At the time, Dave Allen, director of the Pacific Region, said a status review of the entire species would come first, followed by any delisting recommendation. In spite of that, the agency has moved ahead with delisting. The completion of the review by the agency is at least six months away.

Regardless of what Fish and Wildlife Service decides, the marbled murrelet would remain listed as an endangered species under California law. But the state law is somewhat weaker. The federal law protects against harassment or a significant disruption of normal behavioral patterns, said Esther Burkett, a murrelet researcher with the state Department of Fish and Game. That would include cutting down the nesting trees and surrounding habitat.

But the state law has been interpreted to only protect against actually harming or killing a bird, she said.

The marbled murrelet, with its soft "kir kir kir'' call, isn't the only species facing delisting.
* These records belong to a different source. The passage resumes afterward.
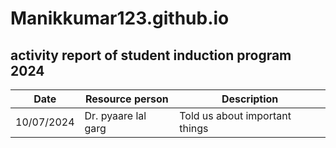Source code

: # Manikkumar123.github.io
## activity report of student induction program 2024
| Date | Resource person | Description |
| ----------- | ----------- | ----------- |
| 10/07/2024 | Dr. pyaare lal garg | Told us about important things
In the past few years, the Fish and Wildlife Service has decided to eliminate "distinct population segment'' status for the gray wolf and the cactus ferruginous pygmy owl. The agency is also considering delisting the coastal western snowy plover on that basis.

"What we're seeing now is a strategy to employ this policy to either remove species from the list or prevent species from getting on the list,'' Suckling said. "And that is a very new strategy with the Bush administration.'' The option wasn't used in the Bill Clinton era, he said.

David Patte, a Fish and Wildlife Service spokesman, responded to the criticism by saying that under the Clinton administration, the agency didn't undertake any five-year reviews of listed species either because of lack of funds or priority.

"We're starting to do that more, and it opens up these questions,'' he said.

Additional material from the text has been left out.